Only, I was truly invisible to these men; for they could only see a “gay” person – a member of the LGBT community, someone who had been born “gay,” someone who needed to accept their gayness – no matter how bad it got.

Then, I met someone who was infinitely caring and sympathetic, but he also didn’t look at me as a “gay” man or a member of the LGBT community; he looked at me as a man, and as a member of his community, as a “human person, made in the image and likeness of God.” This saintly disciple of Christ was Fr. John Harvey. And he once said: “Our uniqueness as persons is not rooted in our sexual inclinations, but in other intellectual, volitive and bodily characteristics. Our personhood is much more complex than our sexual identity. To center personal identity in a homosexual inclination is to accept a false identity.”

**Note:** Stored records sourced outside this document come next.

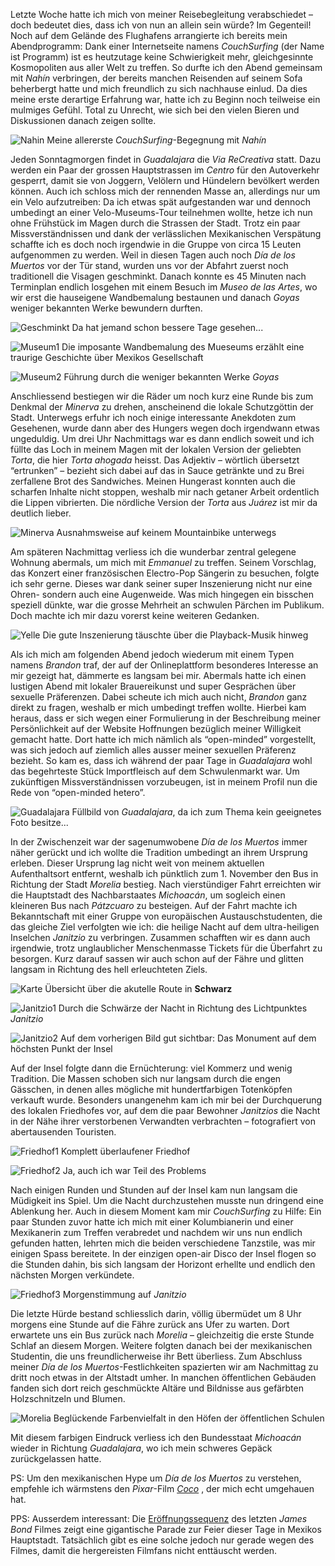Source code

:Letzte Woche hatte ich mich von meiner Reisebegleitung verabschiedet – doch bedeutet dies, dass ich von nun an allein sein würde? Im Gegenteil! Noch auf dem Gelände des Flughafens arrangierte ich bereits mein Abendprogramm: Dank einer Internetseite namens _CouchSurfing_ (der Name ist Programm) ist es heutzutage keine Schwierigkeit mehr, gleichgesinnte Kosmopoliten aus aller Welt zu treffen. So durfte ich den Abend gemeinsam mit _Nahín_ verbringen, der bereits manchen Reisenden auf seinem Sofa beherbergt hatte und mich freundlich zu sich nachhause einlud. Da dies meine erste derartige Erfahrung war, hatte ich zu Beginn noch teilweise ein mulmiges Gefühl. Total zu Unrecht, wie sich bei den vielen Bieren und Diskussionen danach zeigen sollte.

![Nahin](/imgs/w11/w_11_1.jpg)
Meine allererste _CouchSurfing_-Begegnung mit _Nahín_

Jeden Sonntagmorgen findet in _Guadalajara_ die _Via ReCreativa_ statt. Dazu werden ein Paar der grossen Hauptstrassen im _Centro_ für den Autoverkehr gesperrt, damit sie von Joggern, Velölern und Hündelern bevölkert werden können. Auch ich schloss mich der rennenden Masse an, allerdings nur um ein Velo aufzutreiben: Da ich etwas spät aufgestanden war und dennoch umbedingt an einer Velo-Museums-Tour teilnehmen wollte, hetze ich nun ohne Frühstück im Magen durch die Strassen der Stadt. Trotz ein paar Missverständnissen und dank der verlässlichen Mexikanischen Verspätung schaffte ich es doch noch irgendwie in die Gruppe von circa 15 Leuten aufgenommen zu werden. Weil in diesen Tagen auch noch _Día de los Muertos_ vor der Tür stand, wurden uns vor der Abfahrt zuerst noch traditionell die Visagen geschminkt. Danach konnte es 45 Minuten nach Terminplan endlich losgehen mit einem Besuch im _Museo de las Artes_, wo wir erst die hauseigene Wandbemalung bestaunen und danach _Goyas_ weniger bekannten Werke bewundern durften.

![Geschminkt](/imgs/w11/w_11_2.jpg)
Da hat jemand schon bessere Tage gesehen...

![Museum1](/imgs/w11/w_11_3.jpg)
Die imposante Wandbemalung des Mueseums erzählt eine traurige Geschichte über Mexikos Gesellschaft

![Museum2](/imgs/w11/w_11_4.jpg)
Führung durch die weniger bekannten Werke _Goyas_


Anschliessend bestiegen wir die Räder um noch kurz eine Runde bis zum Denkmal der _Minerva_ zu drehen, anscheinend die lokale Schutzgöttin der Stadt. Unterwegs erfuhr ich noch einige interessante Anekdoten zum Gesehenen, wurde dann aber des Hungers wegen doch irgendwann etwas ungeduldig.
Um drei Uhr Nachmittags war es dann endlich soweit und ich füllte das Loch in meinem Magen mit der lokalen Version der geliebten _Torta_, die hier _Torta ahogada_ heisst. Das Adjektiv – wörtlich übersetzt “ertrunken” – bezieht sich dabei auf das in Sauce getränkte und zu Brei zerfallene Brot des Sandwiches. Meinen Hungerast konnten auch die scharfen Inhalte nicht stoppen, weshalb mir nach getaner Arbeit ordentlich die Lippen vibrierten. Die nördliche Version der _Torta_ aus _Juárez_ ist mir da deutlich lieber.

![Minerva](/imgs/w11/w_11_5.jpg)
Ausnahmsweise auf keinem Mountainbike unterwegs

Am späteren Nachmittag verliess ich die wunderbar zentral gelegene Wohnung abermals, um mich mit _Emmanuel_ zu treffen. Seinem Vorschlag, das Konzert einer französischen Electro-Pop Sängerin zu besuchen, folgte ich sehr gerne. Dieses war dank seiner super Inszenierung nicht nur eine Ohren- sondern auch eine Augenweide. Was mich hingegen ein bisschen speziell dünkte, war die grosse Mehrheit an schwulen Pärchen im Publikum. Doch machte ich mir dazu vorerst keine weiteren Gedanken.

![Yelle](/imgs/w11/w_11_6.jpg)
Die gute Inszenierung täuschte über die Playback-Musik hinweg

Als ich mich am folgenden Abend jedoch wiederum mit einem Typen namens _Brandon_ traf, der auf der Onlineplattform besonderes Interesse an mir gezeigt hat, dämmerte es langsam bei mir. Abermals hatte ich einen lustigen Abend mit lokaler Brauereikunst und super Gesprächen über sexuelle Präferenzen. Dabei scheute ich mich auch nicht, _Brandon_ ganz direkt zu fragen, weshalb er mich umbedingt treffen wollte. Hierbei kam heraus, dass er sich wegen einer Formulierung in der Beschreibung meiner Persönlichkeit auf der Website Hoffnungen bezüglich meiner Willigkeit gemacht hatte. Dort hatte ich mich nämlich als “open-minded” vorgestellt, was sich jedoch auf ziemlich alles ausser meiner sexuellen Präferenz bezieht. So kam es, dass ich während der paar Tage in _Guadalajara_ wohl das begehrteste Stück Importfleisch auf dem Schwulenmarkt war. Um zukünftigen Missverständnissen vorzubeugen, ist in meinem Profil nun die Rede von “open-minded hetero”.

![Guadalajara](/imgs/w11/w_11_7.jpg)
Füllbild von _Guadalajara_, da ich zum Thema kein geeignetes Foto besitze...

In der Zwischenzeit war der sagenumwobene _Día de los Muertos_ immer näher gerückt und ich wollte die Tradition umbedingt an ihrem Ursprung erleben. Dieser Ursprung lag nicht weit von meinem aktuellen Aufenthaltsort entfernt, weshalb ich pünktlich zum 1. November den Bus in Richtung der Stadt _Morelia_ bestieg. Nach vierstündiger Fahrt erreichten wir die Hauptstadt des Nachbarstaates _Michoacán_, um sogleich einen kleineren Bus nach _Pátzcuaro_ zu besteigen. Auf der Fahrt machte ich Bekanntschaft mit einer Gruppe von europäischen Austauschstudenten, die das gleiche Ziel verfolgten wie ich: die heilige Nacht auf dem ultra-heiligen Inselchen _Janitzio_ zu verbringen. Zusammen schafften wir es dann auch irgendwie, trotz unglaublicher Menschenmasse Tickets für die Überfahrt zu besorgen. Kurz darauf sassen wir auch schon auf der Fähre und glitten langsam in Richtung des hell erleuchteten Ziels.

![Karte](/imgs/w12/w_12_10.png)
Übersicht über die akutelle Route in <b>Schwarz</b>

![Janitzio1](/imgs/w11/w_11_8.jpg)
Durch die Schwärze der Nacht in Richtung des Lichtpunktes _Janitzio_

![Janitzio2](/imgs/w11/w_11_9.jpg)
Auf dem vorherigen Bild gut sichtbar: Das Monument auf dem höchsten Punkt der Insel

Auf der Insel folgte dann die Ernüchterung: viel Kommerz und wenig Tradition. Die Massen schoben sich nur langsam durch die engen Gässchen, in denen alles mögliche mit hundertfarbigen Totenköpfen verkauft wurde. Besonders unangenehm kam ich mir bei der Durchquerung des lokalen Friedhofes vor, auf dem die paar Bewohner _Janitzios_ die Nacht in der Nähe ihrer verstorbenen Verwandten verbrachten – fotografiert von abertausenden Touristen.

![Friedhof1](/imgs/w11/w_11_10.jpg)
Komplett überlaufener Friedhof

![Friedhof2](/imgs/w11/w_11_11.jpg)
Ja, auch ich war Teil des Problems

Nach einigen Runden und Stunden auf der Insel kam nun langsam die Müdigkeit ins Spiel. Um die Nacht durchzustehen musste nun dringend eine Ablenkung her. Auch in diesem Moment kam mir _CouchSurfing_ zu Hilfe: Ein paar Stunden zuvor hatte ich mich mit einer Kolumbianerin und einer Mexikanerin zum Treffen verabredet und nachdem wir uns nun endlich gefunden hatten, lehrten mich die beiden verschiedene Tanzstile, was mir einigen Spass bereitete. In der einzigen open-air Disco der Insel flogen so die Stunden dahin, bis sich langsam der Horizont erhellte und endlich den nächsten Morgen verkündete.

![Friedhof3](/imgs/w11/w_11_12.jpg)
Morgenstimmung auf _Janitzio_

Die letzte Hürde bestand schliesslich darin, völlig übermüdet um 8 Uhr morgens eine Stunde auf die Fähre zurück ans Ufer zu warten. Dort erwartete uns ein Bus zurück nach _Morelia_ – gleichzeitig die erste Stunde Schlaf an diesem Morgen. Weitere folgten danach bei der mexikanischen Studentin, die uns freundlicherweise ihr Bett überliess. Zum Abschluss meiner _Día de los Muertos_-Festlichkeiten spazierten wir am Nachmittag zu dritt noch etwas in der Altstadt umher. In manchen öffentlichen Gebäuden fanden sich dort reich geschmückte Altäre und Bildnisse aus gefärbten Holzschnitzeln und Blumen.

![Morelia](/imgs/w11/w_11_13.jpg)
Beglückende Farbenvielfalt in den Höfen der öffentlichen Schulen

Mit diesem farbigen Eindruck verliess ich den Bundesstaat _Michoacán_ wieder in Richtung _Guadalajara_, wo ich mein schweres Gepäck zurückgelassen hatte.

PS: Um den mexikanischen Hype um _Día de los Muertos_ zu verstehen, empfehle ich wärmstens den _Pixar_-Film <a href="https://youtu.be/zNCz4mQzfEI"><i>Coco</i></a>
, der mich echt umgehauen hat.


PPS: Ausserdem interessant: Die <a href="https://youtu.be/cbqv1kbsNUY">Eröffnungssequenz</a> des letzten _James Bond_ Filmes zeigt eine gigantische Parade zur Feier dieser Tage in Mexikos Hauptstadt. Tatsächlich gibt es eine solche jedoch nur gerade wegen des Filmes, damit die hergereisten Filmfans nicht enttäuscht werden.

Often, I remember the men who died of AIDS, over 300,000 “gay” men in the US alone have succumbed to the disease, and I knew just a few. But, they came from different parts of the country, from different ethnic backgrounds, and from different creeds, but, for the most part – we all shared an intense desire to be loved. In his Introduction to Fr. Harvey’s 1987 book “The Homosexual Person,” Fr. Benedict Groeschel wrote: “If there is any group of people who are aware of the painful need for love, it is those who, for want of a better name, are called homosexuals. In working with this part of the human family for more than a decade, I have come to appreciate that they more than most others experience a profound hunger for love, for love that does not fail.”

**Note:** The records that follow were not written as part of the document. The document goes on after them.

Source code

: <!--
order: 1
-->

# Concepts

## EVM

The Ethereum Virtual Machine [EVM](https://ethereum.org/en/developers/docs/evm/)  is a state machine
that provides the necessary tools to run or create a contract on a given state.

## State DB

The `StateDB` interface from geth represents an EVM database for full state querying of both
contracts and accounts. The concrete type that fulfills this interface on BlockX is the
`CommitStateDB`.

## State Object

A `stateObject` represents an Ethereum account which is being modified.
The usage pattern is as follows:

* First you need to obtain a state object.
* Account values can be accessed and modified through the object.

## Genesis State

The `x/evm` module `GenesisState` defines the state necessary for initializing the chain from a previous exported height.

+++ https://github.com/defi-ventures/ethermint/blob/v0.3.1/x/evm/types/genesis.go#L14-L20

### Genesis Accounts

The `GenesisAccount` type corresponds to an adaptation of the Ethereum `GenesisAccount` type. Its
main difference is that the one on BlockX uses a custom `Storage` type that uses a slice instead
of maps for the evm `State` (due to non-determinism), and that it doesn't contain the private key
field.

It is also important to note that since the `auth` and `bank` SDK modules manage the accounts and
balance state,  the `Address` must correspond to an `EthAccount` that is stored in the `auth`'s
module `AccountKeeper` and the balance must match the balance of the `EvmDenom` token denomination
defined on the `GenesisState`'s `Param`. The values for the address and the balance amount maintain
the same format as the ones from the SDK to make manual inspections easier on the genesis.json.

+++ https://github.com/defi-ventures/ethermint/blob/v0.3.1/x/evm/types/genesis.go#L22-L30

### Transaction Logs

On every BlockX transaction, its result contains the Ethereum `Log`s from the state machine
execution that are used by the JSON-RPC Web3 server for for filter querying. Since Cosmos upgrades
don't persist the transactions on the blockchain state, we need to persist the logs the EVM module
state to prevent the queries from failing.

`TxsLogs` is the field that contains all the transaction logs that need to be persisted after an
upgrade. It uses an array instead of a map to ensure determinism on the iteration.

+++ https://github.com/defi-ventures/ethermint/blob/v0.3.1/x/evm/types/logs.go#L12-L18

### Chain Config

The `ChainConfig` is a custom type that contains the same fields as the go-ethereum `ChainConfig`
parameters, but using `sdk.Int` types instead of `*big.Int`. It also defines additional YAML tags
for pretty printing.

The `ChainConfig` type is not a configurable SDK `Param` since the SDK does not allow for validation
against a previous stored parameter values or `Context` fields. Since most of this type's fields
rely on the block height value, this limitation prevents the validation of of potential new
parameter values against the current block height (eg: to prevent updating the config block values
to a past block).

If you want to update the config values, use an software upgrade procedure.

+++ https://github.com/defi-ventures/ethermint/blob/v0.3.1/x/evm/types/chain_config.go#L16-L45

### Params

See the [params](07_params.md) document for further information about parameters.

Why many of us looked for this “love” within a collective identified as the “gay” community is a complex and difficult question. And, the where, and with whom, we sought to fulfill this love – is not what ultimately defines any of us. Instead, our true fulfillment is in how we found, not our identity, but God. James Martin S.J. – look beyond “gay” into the deeper realms of our humanity and into that part of us, as Fr Groeschel wrote, is our “…hunger for God.” We do not want your labels, we want what every man and woman desires: a chance to move beyond ourselves, so we too might one day understand and know God.